(Stored data entries)
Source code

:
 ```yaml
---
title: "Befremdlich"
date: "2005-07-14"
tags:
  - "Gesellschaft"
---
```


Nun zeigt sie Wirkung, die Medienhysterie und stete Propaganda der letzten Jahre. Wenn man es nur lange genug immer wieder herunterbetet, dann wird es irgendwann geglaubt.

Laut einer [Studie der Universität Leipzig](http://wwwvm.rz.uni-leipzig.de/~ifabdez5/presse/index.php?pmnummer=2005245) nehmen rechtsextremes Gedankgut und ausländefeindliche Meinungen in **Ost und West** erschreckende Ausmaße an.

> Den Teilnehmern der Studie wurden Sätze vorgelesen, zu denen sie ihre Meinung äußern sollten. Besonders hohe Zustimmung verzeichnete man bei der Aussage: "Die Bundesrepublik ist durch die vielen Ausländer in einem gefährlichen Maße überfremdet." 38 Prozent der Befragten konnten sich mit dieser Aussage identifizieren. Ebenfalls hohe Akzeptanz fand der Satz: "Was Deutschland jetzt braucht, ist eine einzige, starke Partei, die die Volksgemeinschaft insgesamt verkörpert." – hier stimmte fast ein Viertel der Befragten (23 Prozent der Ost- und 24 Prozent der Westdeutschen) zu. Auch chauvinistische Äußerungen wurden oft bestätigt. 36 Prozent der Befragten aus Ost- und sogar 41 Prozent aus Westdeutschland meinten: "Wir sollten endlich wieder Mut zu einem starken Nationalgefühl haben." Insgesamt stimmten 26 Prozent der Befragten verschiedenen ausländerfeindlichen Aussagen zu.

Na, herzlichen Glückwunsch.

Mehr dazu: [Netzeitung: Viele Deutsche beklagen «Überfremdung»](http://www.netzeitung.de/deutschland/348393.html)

Required action
Among the entries above, count the lines that contain the word "http" and give the number by itself.

Answer for the task
2